*What is being asked*. Retype the listing exactly; omit pictures.

*Supplied entries*.
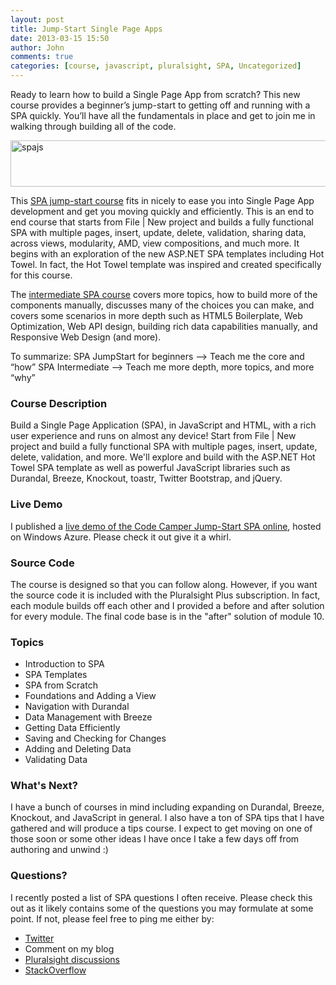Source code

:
 ```yaml
---
layout: post
title: Jump-Start Single Page Apps
date: 2013-03-15 15:50
author: John
comments: true
categories: [course, javascript, pluralsight, SPA, Uncategorized]
---
```

Ready to learn how to build a Single Page App from scratch? This new course provides a beginner’s jump-start to getting off and running with a SPA quickly. You’ll have all the fundamentals in place and get to join me in walking through building all of the code.

<a href="http://jpapa.me/spajsps" target="_blank"><img src="http://www.johnpapa.net/wp-content/uploads/2013/03/spajs.png" alt="spajs" width="600" height="74" class="aligncenter size-full wp-image-16391" /></a>

This <a href="http://jpapa.me/spajsps" target="_blank">SPA jump-start course</a> fits in nicely to ease you into Single Page App development and get you moving quickly and efficiently. This is an end to end course that starts from File | New project and builds a fully functional SPA with multiple pages, insert, update, delete, validation, sharing data, across views, modularity, AMD, view compositions, and much more. It begins with an exploration of the new ASP.NET SPA templates including Hot Towel. In fact, the Hot Towel template was inspired and created specifically for this course.

The <a href="http://jpapa.me/spaps" target="_blank">intermediate SPA course</a> covers more topics, how to build more of the components manually, discusses many of the choices you can make, and covers some scenarios in more depth such as HTML5 Boilerplate, Web Optimization, Web API design, building rich data capabilities manually, and Responsive Web Design (and more).

To summarize:
SPA JumpStart for beginners –> Teach me the core and “how”
SPA Intermediate –> Teach me more depth, more topics, and more “why”

<h3>Course Description</h3>
Build a Single Page Application (SPA), in JavaScript and HTML, with a rich user experience and runs on almost any device! Start from File | New project and build a fully functional SPA with multiple pages, insert, update, delete, validation, and more. We'll explore and build with the ASP.NET Hot Towel SPA template as well as powerful JavaScript libraries such as Durandal, Breeze, Knockout, toastr, Twitter Bootstrap, and jQuery.

<h3>Live Demo</h3>
I published a <a href="http://jpapa.me/ccjsdemo">live demo of the Code Camper Jump-Start SPA online</a>, hosted on Windows Azure. Please check it out give it a whirl.

<h3>Source Code</h3>
The course is designed so that you can follow along. However, if you want the source code it is included with the Pluralsight Plus subscription. In fact, each module builds off each other and I provided a before and after solution for every module. The final code base is in the "after" solution of module 10.

<h3>Topics</h3>
<ul>
<li>Introduction to SPA</li>
<li>SPA Templates</li>
<li>SPA from Scratch</li>
<li>Foundations and Adding a View</li>
<li>Navigation with Durandal</li>
<li>Data Management with Breeze</li>
<li>Getting Data Efficiently</li>
<li>Saving and Checking for Changes</li>
<li>Adding and Deleting Data</li>
<li>Validating Data</li>
</ul>

<h3>What's Next?</h3>
I have a bunch of courses in mind including expanding on Durandal, Breeze, Knockout, and JavaScript in general. I also have a ton of SPA tips that I have gathered and will produce a tips course. I expect to get moving on one of those soon or some other ideas I have once I take a few days off from authoring and unwind :)

<h3>Questions?</h3>
I recently posted a list of SPA questions I often receive. Please check this out as it likely contains some of the questions you may formulate at some point. If not, please feel free to ping me either by:
<ul>
<li><a href="http://twitter.com/john_papa" target="_blank">Twitter</a></li>
<li>Comment on my blog</li>
<li><a href="http://pluralsight.com/training/Courses/Discussion/single-page-apps-jumpstart" target="_blank">Pluralsight discussions</a></li>
<li><a href="http://stackoverflow.com/questions/tagged/single-page-application" target="_blank">StackOverflow</a></li>
</ul>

*Response*.
Source code

:
 ```yaml
---
layout: post
title: Jump-Start Single Page Apps
date: 2013-03-15 15:50
author: John
comments: true
categories: [course, javascript, pluralsight, SPA, Uncategorized]
---
```

Ready to learn how to build a Single Page App from scratch? This new course provides a beginner’s jump-start to getting off and running with a SPA quickly. You’ll have all the fundamentals in place and get to join me in walking through building all of the code.

<a href="http://jpapa.me/spajsps" target="_blank"><img src="http://www.johnpapa.net/wp-content/uploads/2013/03/spajs.png" alt="spajs" width="600" height="74" class="aligncenter size-full wp-image-16391" /></a>

This <a href="http://jpapa.me/spajsps" target="_blank">SPA jump-start course</a> fits in nicely to ease you into Single Page App development and get you moving quickly and efficiently. This is an end to end course that starts from File | New project and builds a fully functional SPA with multiple pages, insert, update, delete, validation, sharing data, across views, modularity, AMD, view compositions, and much more. It begins with an exploration of the new ASP.NET SPA templates including Hot Towel. In fact, the Hot Towel template was inspired and created specifically for this course.

The <a href="http://jpapa.me/spaps" target="_blank">intermediate SPA course</a> covers more topics, how to build more of the components manually, discusses many of the choices you can make, and covers some scenarios in more depth such as HTML5 Boilerplate, Web Optimization, Web API design, building rich data capabilities manually, and Responsive Web Design (and more).

To summarize:
SPA JumpStart for beginners –> Teach me the core and “how”
SPA Intermediate –> Teach me more depth, more topics, and more “why”

<h3>Course Description</h3>
Build a Single Page Application (SPA), in JavaScript and HTML, with a rich user experience and runs on almost any device! Start from File | New project and build a fully functional SPA with multiple pages, insert, update, delete, validation, and more. We'll explore and build with the ASP.NET Hot Towel SPA template as well as powerful JavaScript libraries such as Durandal, Breeze, Knockout, toastr, Twitter Bootstrap, and jQuery.

<h3>Live Demo</h3>
I published a <a href="http://jpapa.me/ccjsdemo">live demo of the Code Camper Jump-Start SPA online</a>, hosted on Windows Azure. Please check it out give it a whirl.

<h3>Source Code</h3>
The course is designed so that you can follow along. However, if you want the source code it is included with the Pluralsight Plus subscription. In fact, each module builds off each other and I provided a before and after solution for every module. The final code base is in the "after" solution of module 10.

<h3>Topics</h3>
<ul>
<li>Introduction to SPA</li>
<li>SPA Templates</li>
<li>SPA from Scratch</li>
<li>Foundations and Adding a View</li>
<li>Navigation with Durandal</li>
<li>Data Management with Breeze</li>
<li>Getting Data Efficiently</li>
<li>Saving and Checking for Changes</li>
<li>Adding and Deleting Data</li>
<li>Validating Data</li>
</ul>

<h3>What's Next?</h3>
I have a bunch of courses in mind including expanding on Durandal, Breeze, Knockout, and JavaScript in general. I also have a ton of SPA tips that I have gathered and will produce a tips course. I expect to get moving on one of those soon or some other ideas I have once I take a few days off from authoring and unwind :)

<h3>Questions?</h3>
I recently posted a list of SPA questions I often receive. Please check this out as it likely contains some of the questions you may formulate at some point. If not, please feel free to ping me either by:
<ul>
<li><a href="http://twitter.com/john_papa" target="_blank">Twitter</a></li>
<li>Comment on my blog</li>
<li><a href="http://pluralsight.com/training/Courses/Discussion/single-page-apps-jumpstart" target="_blank">Pluralsight discussions</a></li>
<li><a href="http://stackoverflow.com/questions/tagged/single-page-application" target="_blank">StackOverflow</a></li>
</ul>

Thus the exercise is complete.